Today at 1:30 p.m. was the three year anniversary of my husbands' death from colon cancer. I always go out with my friends for the day so that I am not here by myself brooding. This year, I spent the early afternoon with my elderly uncle and aunt in the nursing home after being with the other elderly uncle in the morning. Then, I went out for a bite with my friends Wayne and Leslie for lunch, and had diner with my father and uncle. I am finally home with my dogs and am feeling a little blue. I think I do pretty well and I don't dwell on the bad things most of the time, but I really am melancholy this year. I miss Tim so much--there is no-one I have that special connection with anymore, the one where you can just look at each other and know what you are each thinking, or finishing each others' sentences, or just being quiet alone together; nobody to put my icy feet on at night, or hold hands with, or kiss goodbye. I never dreamed that I would be a widow at 51; it just isn't possible that I will be alone for the rest of my life. The feeling of loss is so strong--it permeates my entire life. I believe I am a pretty strong person, able to survive about anything that I put my mind to, yet this feeling of loss is so all-encompassing and so powerful.

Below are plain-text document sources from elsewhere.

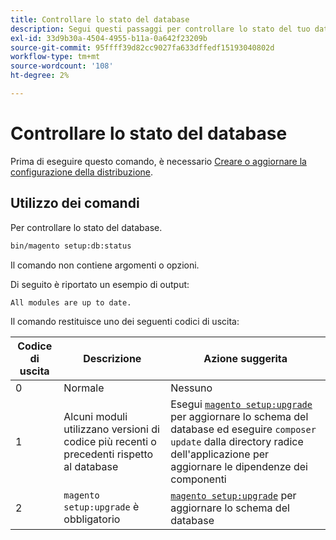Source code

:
 ```yaml
---
title: Controllare lo stato del database
description: Segui questi passaggi per controllare lo stato del tuo database Adobe Commerce o Magenti Open Source.
exl-id: 33d9b30a-4504-4955-b11a-0a642f23209b
source-git-commit: 95ffff39d82cc9027fa633dffedf15193040802d
workflow-type: tm+mt
source-wordcount: '108'
ht-degree: 2%

---
```


# Controllare lo stato del database

Prima di eseguire questo comando, è necessario [Creare o aggiornare la configurazione della distribuzione](deployment.md).

## Utilizzo dei comandi

Per controllare lo stato del database.

```bash
bin/magento setup:db:status
```

Il comando non contiene argomenti o opzioni.

Di seguito è riportato un esempio di output:

```terminal
All modules are up to date.
```

Il comando restituisce uno dei seguenti codici di uscita:

| Codice di uscita | Descrizione | Azione suggerita |
|--------------|--------------|---------------|
| 0 | Normale | Nessuno |
| 1 | Alcuni moduli utilizzano versioni di codice più recenti o precedenti rispetto al database | Esegui [`magento setup:upgrade`](database-upgrade.md) per aggiornare lo schema del database ed eseguire `composer update` dalla directory radice dell&#39;applicazione per aggiornare le dipendenze dei componenti |
| 2 | `magento setup:upgrade` è obbligatorio | [`magento setup:upgrade`](database-upgrade.md) per aggiornare lo schema del database |
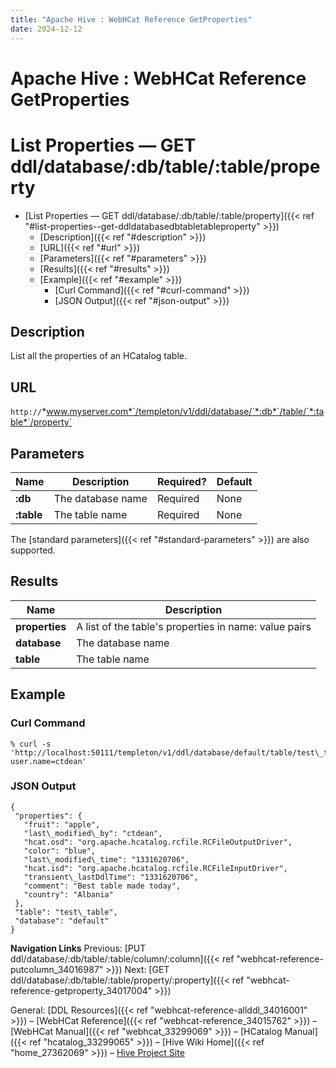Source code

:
 ```yaml
---
title: "Apache Hive : WebHCat Reference GetProperties"
date: 2024-12-12
---
```


# Apache Hive : WebHCat Reference GetProperties

# List Properties — GET ddl/database/:db/table/:table/property

* [List Properties — GET ddl/database/:db/table/:table/property]({{< ref "#list-properties--get-ddldatabasedbtabletableproperty" >}})
	+ [Description]({{< ref "#description" >}})
	+ [URL]({{< ref "#url" >}})
	+ [Parameters]({{< ref "#parameters" >}})
	+ [Results]({{< ref "#results" >}})
	+ [Example]({{< ref "#example" >}})
		- [Curl Command]({{< ref "#curl-command" >}})
		- [JSON Output]({{< ref "#json-output" >}})

## Description

List all the properties of an HCatalog table.

## URL

`http://`*www.myserver.com*`/templeton/v1/ddl/database/`*:db*`/table/`*:table*`/property`

## Parameters

| Name | Description | Required? | Default |
| --- | --- | --- | --- |
| **:db** | The database name | Required | None |
| **:table** | The table name | Required | None |

The [standard parameters]({{< ref "#standard-parameters" >}}) are also supported.

## Results

| Name | Description |
| --- | --- |
| **properties** | A list of the table's properties in name: value pairs |
| **database** | The database name |
| **table** | The table name |

## Example

### Curl Command

```
% curl -s 'http://localhost:50111/templeton/v1/ddl/database/default/table/test\_table/property?user.name=ctdean'

```

### JSON Output

```
{
 "properties": {
   "fruit": "apple",
   "last\_modified\_by": "ctdean",
   "hcat.osd": "org.apache.hcatalog.rcfile.RCFileOutputDriver",
   "color": "blue",
   "last\_modified\_time": "1331620706",
   "hcat.isd": "org.apache.hcatalog.rcfile.RCFileInputDriver",
   "transient\_lastDdlTime": "1331620706",
   "comment": "Best table made today",
   "country": "Albania"
 },
 "table": "test\_table",
 "database": "default"
}

```

  

**Navigation Links**
Previous: [PUT ddl/database/:db/table/:table/column/:column]({{< ref "webhcat-reference-putcolumn_34016987" >}}) Next: [GET ddl/database/:db/table/:table/property/:property]({{< ref "webhcat-reference-getproperty_34017004" >}})

General: [DDL Resources]({{< ref "webhcat-reference-allddl_34016001" >}}) – [WebHCat Reference]({{< ref "webhcat-reference_34015762" >}}) – [WebHCat Manual]({{< ref "webhcat_33299069" >}}) – [HCatalog Manual]({{< ref "hcatalog_33299065" >}}) – [Hive Wiki Home]({{< ref "home_27362069" >}}) – [Hive Project Site](http://hive.apache.org/)

 

 

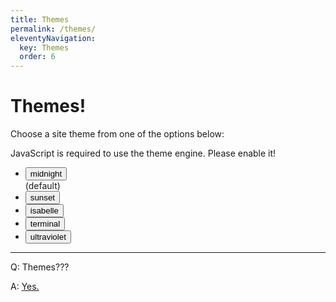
 ```yaml
---
title: Themes
permalink: /themes/
eleventyNavigation:
  key: Themes
  order: 6
---
```


<h1>Themes!</h1>

Choose a site theme from one of the options below:

<noscript>
	JavaScript is required to use the theme engine. Please enable it!
</noscript>

<ul class="themes">
	<li class="themes__li">
		<button class="themes__button">
			midnight
		</button>
		<div class="themes__bonus">
			(default)
		</div>
	</li>
	<li>
		<button class="themes__button">
			sunset
		</button>
	</li>
	<li>
		<button class="themes__button">
			isabelle
		</button>
	</li>
	<li>
		<button class="themes__button">
			terminal
		</button>
	</li>
		<li>
		<button class="themes__button">
			ultraviolet
		</button>
	</li>
</ul>

<hr>

Q: Themes???

A: [Yes.](/pages/whats-a-theme)


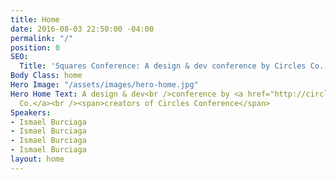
 ```yaml
---
title: Home
date: 2016-08-03 22:50:00 -04:00
permalink: "/"
position: 0
SEO:
  Title: 'Squares Conference: A design & dev conference by Circles Co.'
Body Class: home
Hero Image: "/assets/images/hero-home.jpg"
Hero Home Text: A design & dev<br />conference by <a href="http://circlesco.com" target="_blank">Circles
  Co.</a><br /><span>creators of Circles Conference</span>
Speakers:
- Ismael Burciaga
- Ismael Burciaga
- Ismael Burciaga
- Ismael Burciaga
layout: home
---
```


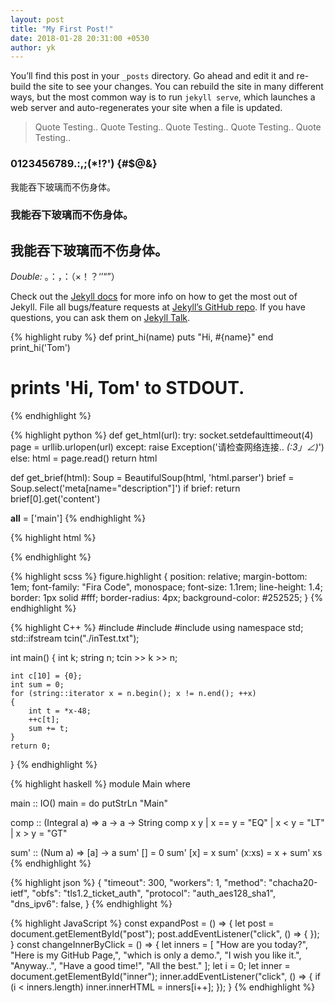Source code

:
 ```yaml
---
layout: post
title: "My First Post!"
date: 2018-01-28 20:31:00 +0530
author: yk
---
```

You’ll find this post in your `_posts` directory. Go ahead and edit it and re-build the site to see your changes. You can rebuild the site in many different ways, but the most common way is to run `jekyll serve`, which launches a web server and auto-regenerates your site when a file is updated.

> Quote Testing..
> Quote Testing..
> Quote Testing..
> Quote Testing..
> Quote Testing..

### 0123456789.:,;(*!?') {#$@&}
我能吞下玻璃而不伤身体。
### 我能吞下玻璃而不伤身体。
## 我能吞下玻璃而不伤身体。

_Double:_ 。：，：（×！？‘’“”）

Check out the [Jekyll docs][jekyll-docs] for more info on how to get the most out of Jekyll. File all bugs/feature requests at [Jekyll’s GitHub repo][jekyll-gh]. If you have questions, you can ask them on [Jekyll Talk][jekyll-talk].

{% highlight ruby %}
def print_hi(name)
  puts "Hi, #{name}"
end
print_hi('Tom')
# prints 'Hi, Tom' to STDOUT.
{% endhighlight %}

{% highlight python %}
def get_html(url):
    try:
        socket.setdefaulttimeout(4)
        page = urllib.urlopen(url)
    except:
        raise Exception('请检查网络连接.. _(:3」∠)_')
    else:
        html = page.read()
        return html

def get_brief(html):
    Soup = BeautifulSoup(html, 'html.parser')
    brief = Soup.select('meta[name="description"]')
    if brief:
        return brief[0].get('content')

__all__ = ['main']
{% endhighlight %}

{% highlight html %}
<head>
    <meta charset="utf-8">
    <title>{{ site.name }}{{ site.separator }}{{ site.title }}</title>
    <meta name="viewport" content="width=device-width, initial-scale=1">
    <link href="favicon.ico" rel="shortcut icon">
    <link href="/assets/css/main.css" rel="stylesheet">
</head>
{% endhighlight %}

{% highlight scss %}
figure.highlight {
    position: relative;
    margin-bottom: 1em;
    font-family: "Fira Code", monospace;
    font-size: 1.1rem;
    line-height: 1.4;
    border: 1px solid #fff;
    border-radius: 4px;
    background-color: #252525;
}
{% endhighlight %}

{% highlight C++ %}
#include <iostream>
#include <fstream>
#include <string>
using namespace std;
std::ifstream tcin("./inTest.txt");

int main()
{
    int k;
    string n;
    tcin >> k >> n;

    int c[10] = {0};
    int sum = 0;
    for (string::iterator x = n.begin(); x != n.end(); ++x)
    {
        int t = *x-48;
        ++c[t];
        sum += t;
    }
    return 0;
}
{% endhighlight %}


{% highlight haskell %}
module Main where

main :: IO()
main = do putStrLn "Main"

comp :: (Integral a) => a -> a -> String
comp x y
  | x == y = "EQ"
  | x < y  = "LT"
  | x > y  = "GT"

sum' :: (Num a) => [a] -> a
sum' [] = 0
sum' [x] = x
sum' (x:xs) = x + sum' xs
{% endhighlight %}

{% highlight json %}
{
    "timeout": 300,
    "workers": 1,
    "method": "chacha20-ietf",
    "obfs": "tls1.2_ticket_auth",
    "protocol": "auth_aes128_sha1",
    "dns_ipv6": false,
}
{% endhighlight %}

{% highlight JavaScript %}
const expandPost = () => {
    let post = document.getElementById("post");
    post.addEventListener("click", () => {
    });
}
const changeInnerByClick = () => {
    let inners = [
        "How are you today?",
        "Here is my GitHub Page,",
        "which is only a demo.",
        "I wish you like it.",
        "Anyway..",
        "Have a good time!",
        "All the best."
    ];
    let i = 0;
    let inner = document.getElementById("inner");
    inner.addEventListener("click", () => {
        if (i < inners.length)
            inner.innerHTML = inners[i++];
    });
}
{% endhighlight %}

[jekyll-docs]: http://jekyllrb.com/docs/home
[jekyll-gh]:   https://github.com/jekyll/jekyll
[jekyll-talk]: https://talk.jekyllrb.com/
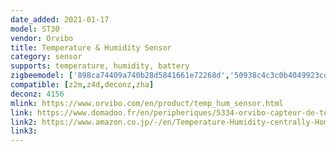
 ```yaml
---
date_added: 2021-01-17
model: ST30
vendor: Orvibo
title: Temperature & Humidity Sensor
category: sensor
supports: temperature, humidity, battery
zigbeemodel: ['898ca74409a740b28d5841661e72268d','50938c4c3c0b4049923cd5afbc151bde']
compatible: [z2m,z4d,deconz,zha]
deconz: 4156
mlink: https://www.orvibo.com/en/product/temp_hum_sensor.html
link: https://www.domadoo.fr/en/peripheriques/5334-orvibo-capteur-de-temperature-et-humidite-zigbee.html
link2: https://www.amazon.co.jp/-/en/Temperature-Humidity-centrally-HomeMate-MagicCube/dp/B08BNF63X7 
link3: 
---
```

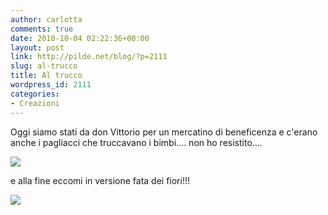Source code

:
 ```yaml
---
author: carlotta
comments: true
date: 2010-10-04 02:22:36+00:00
layout: post
link: http://pilde.net/blog/?p=2111
slug: al-trucco
title: Al trucco
wordpress_id: 2111
categories:
- Creazioni
---
```


Oggi siamo stati da don Vittorio per un mercatino di beneficenza e c'erano anche i pagliacci che truccavano i bimbi.... non ho resistito....

![](http://pilde.net/blog/wp-content/uploads/2010/10/trucco1.jpg)




e alla fine eccomi in versione fata dei fiori!!!

![](http://pilde.net/blog/wp-content/uploads/2010/10/truccata_fine.jpg)



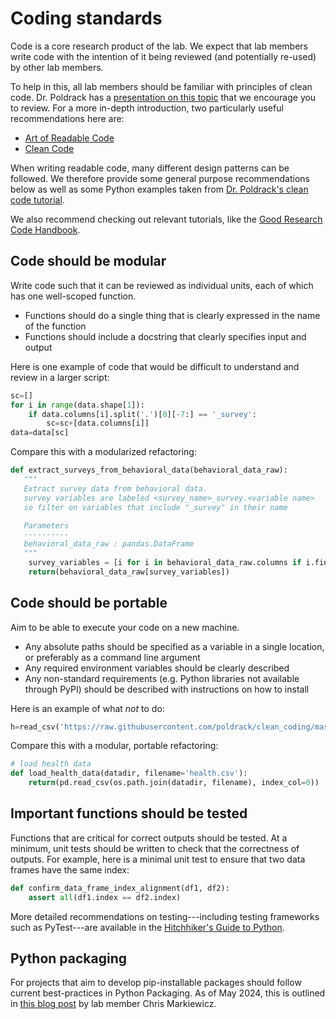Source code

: # Coding standards

Code is a core research product of the lab.
We expect that lab members write code with the intention of it being reviewed (and potentially re-used) by other lab members.

To help in this, all lab members should be familiar with principles of clean code.
Dr. Poldrack has a [presentation on this topic](https://github.com/poldrack/clean_coding/blob/master/CleanCoding_Python.pdf) that we encourage you to review.
For a more in-depth introduction, two particularly useful recommendations here are:

- [Art of Readable Code](https://www.oreilly.com/library/view/the-art-of/9781449318482/)
- [Clean Code](https://www.oreilly.com/library/view/clean-code-a/9780136083238/)

When writing readable code, many different design patterns can be followed.
We therefore provide some general purpose recommendations below as well as some Python examples taken from [Dr. Poldrack's clean code tutorial](https://github.com/poldrack/clean_coding/tree/master/python_example).

We also recommend checking out relevant tutorials, like the [Good Research Code Handbook](https://goodresearch.dev/index.html). 

## Code should be modular

Write code such that it can be reviewed as individual units, each of which has one well-scoped function.

- Functions should do a single thing that is clearly expressed in the name of the function
- Functions should include a docstring that clearly specifies input and output

Here is one example of code that would be difficult to understand and review in a larger script:

```python
sc=[]
for i in range(data.shape[1]):
    if data.columns[i].split('.')[0][-7:] == '_survey':
        sc=sc+[data.columns[i]]
data=data[sc]
```

Compare this with a modularized refactoring:

```python
def extract_surveys_from_behavioral_data(behavioral_data_raw):
   """
   Extract survey data from behavioral data.
   survey variables are labeled <survey_name>_survey.<variable name>
   so filter on variables that include "_survey" in their name

   Parameters
   ----------
   behavioral_data_raw : pandas.DataFrame
   """
    survey_variables = [i for i in behavioral_data_raw.columns if i.find('_survey') > -1]
    return(behavioral_data_raw[survey_variables])
```

## Code should be portable

Aim to be able to execute your code on a new machine.

- Any absolute paths should be specified as a variable in a single location, or preferably as a command line argument
- Any required environment variables should be clearly described
- Any non-standard requirements  (e.g. Python libraries not available through PyPI) should be described with instructions on how to install

Here is an example of what _not_ to do:

```python
h=read_csv('https://raw.githubusercontent.com/poldrack/clean_coding/master/data/health.csv',index_col=0)[hc].dropna().mean(1)
```

Compare this with a modular, portable refactoring:

```python
# load health data
def load_health_data(datadir, filename='health.csv'):
    return(pd.read_csv(os.path.join(datadir, filename), index_col=0))
```

## Important functions should be tested

Functions that are critical for correct outputs should be tested.
At a minimum, unit tests should be written to check that the correctness of outputs.
For example, here is a minimal unit test to ensure that two data frames have the same index:

```python
def confirm_data_frame_index_alignment(df1, df2):
    assert all(df1.index == df2.index)
```

More detailed recommendations on testing---including testing frameworks such as PyTest---are available in the [Hitchhiker's Guide to Python](https://docs.python-guide.org/writing/tests/).

## Python packaging

For projects that aim to develop pip-installable packages should follow current best-practices in Python Packaging.
As of May 2024, this is outlined in [this blog post](https://effigies.gitlab.io/posts/python-packaging-2023/) by lab member Chris Markiewicz.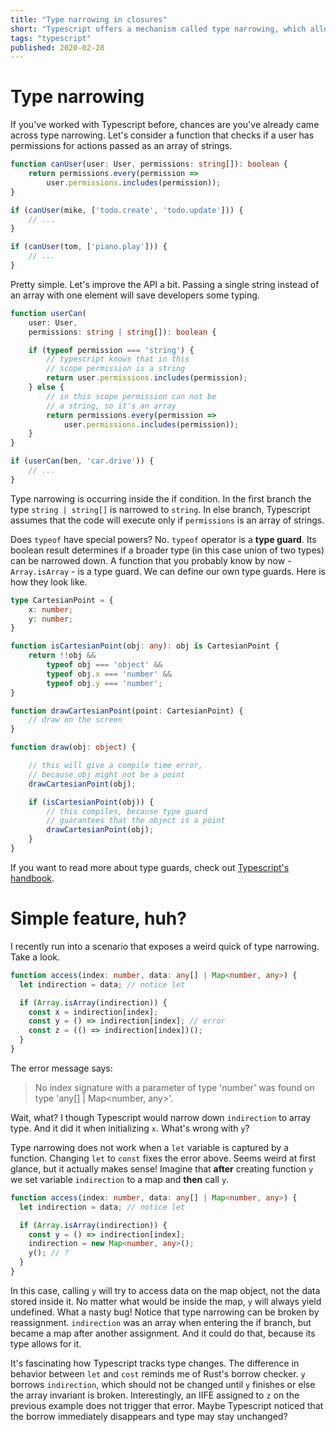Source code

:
 ```yaml
---
title: "Type narrowing in closures"
short: "Typescript offers a mechanism called type narrowing, which allows us to validate object's type with type guards and avoid explicit casts or error silencing. This post will give a brief demo of this feature and show it's interesting consequences."
tags: "typescript"
published: 2020-02-28
---
```


# Type narrowing

If you've worked with Typescript before, chances are you've already came across type narrowing. Let's consider a function that checks if a user has permissions for actions passed as an array of strings.

```typescript
function canUser(user: User, permissions: string[]): boolean {
    return permissions.every(permission =>
        user.permissions.includes(permission));
}

if (canUser(mike, ['todo.create', 'todo.update'])) {
    // ...
}

if (canUser(tom, ['piano.play'])) {
    // ...
}
```

Pretty simple. Let's improve the API a bit. Passing a single string instead of an array with one element will save developers some typing.

```typescript
function userCan(
    user: User,
    permissions: string | string[]): boolean {

    if (typeof permission === 'string') {
        // typescript knows that in this
        // scope permission is a string
        return user.permissions.includes(permission);
    } else {
        // in this scope permission can not be
        // a string, so it's an array
        return permissions.every(permission =>
            user.permissions.includes(permission));
    }
}

if (userCan(ben, 'car.drive')) {
    // ...
}
```

Type narrowing is occurring inside the if condition. In the first branch the type `string | string[]` is narrowed to `string`. In else branch, Typescript assumes that the code will execute only if `permissions` is an array of strings.

Does `typeof` have special powers? No. `typeof` operator is a **type guard**. Its boolean result determines if a broader type (in this case union of two types) can be narrowed down. A function that you probably know by now - `Array.isArray` - is a type guard. We can define our own type guards. Here is how they look like.

```typescript
type CartesianPoint = {
    x: number;
    y: number;
}

function isCartesianPoint(obj: any): obj is CartesianPoint {
    return !!obj &&
        typeof obj === 'object' &&
        typeof obj.x === 'number' &&
        typeof obj.y === 'number';
}

function drawCartesianPoint(point: CartesianPoint) {
    // draw on the screen
}

function draw(obj: object) {

    // this will give a compile time error,
    // because obj might not be a point
    drawCartesianPoint(obj);

    if (isCartesianPoint(obj)) {
        // this compiles, because type guard
        // guarantees that the object is a point
        drawCartesianPoint(obj);
    }
}
```

If you want to read more about type guards, check out [Typescript's handbook](https://www.typescriptlang.org/docs/handbook/advanced-types.html#instanceof-type-guards).

# Simple feature, huh?

I recently run into a scenario that exposes a weird quick of type narrowing. Take a look.

```typescript
function access(index: number, data: any[] | Map<number, any>) {
  let indirection = data; // notice let

  if (Array.isArray(indirection)) {
    const x = indirection[index];
    const y = () => indirection[index]; // error
    const z = (() => indirection[index])();
  }
}
```
The error message says:

> No index signature with a parameter of type 'number' was found on type 'any[] | Map<number, any>'.

Wait, what? I though Typescript would narrow down `indirection` to array type. And it did it when initializing `x`. What's wrong with `y`?

Type narrowing does not work when a `let` variable is captured by a function. Changing `let` to `const` fixes the error above. Seems weird at first glance, but it actually makes sense! Imagine that **after** creating function `y` we set variable `indirection` to a map and **then** call `y`.

```typescript
function access(index: number, data: any[] | Map<number, any>) {
  let indirection = data; // notice let

  if (Array.isArray(indirection)) {
    const y = () => indirection[index];
    indirection = new Map<number, any>();
    y(); // ?
  }
}
```

In this case, calling `y` will try to access data on the map object, not the data stored inside it. No matter what would be inside the map, `y` will always yield undefined. What a nasty bug! Notice that type narrowing can be broken by reassignment. `indirection` was an array when entering the if branch, but became a map after another assignment. And it could do that, because its type allows for it.

It's fascinating how Typescript tracks type changes. The difference in behavior between `let` and `cost` reminds me of Rust's borrow checker. `y` borrows `indirection`, which should not be changed until `y` finishes or else the array invariant is broken. Interestingly, an IIFE assigned to `z` on the previous example does not trigger that error. Maybe Typescript noticed that the borrow immediately disappears and type may stay unchanged?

I did make a decision recently that I feel very good about. Tim was cremated and his ashes are in a beautiful hand-carved wooden box that has a Chesapeake Bay retriever on it. I have it at our home, and I had planned to keep his ashes until I died and mix them together, along with the ashes of our dogs. I am positive that Tim would want to be out in the world that he loved so much, so I am asking his friends and family to each take a small amount of ashes and spread them where he loved to hunt and fish. He will be part of the air and the earth and the sea, from the farmlands of North Dakota to the rivers of Pennsylvania and Maryland to the oceans of the Northeastern United States. He will no longer be enclosed in a box, but will be mingled in the winds and waves forevermore.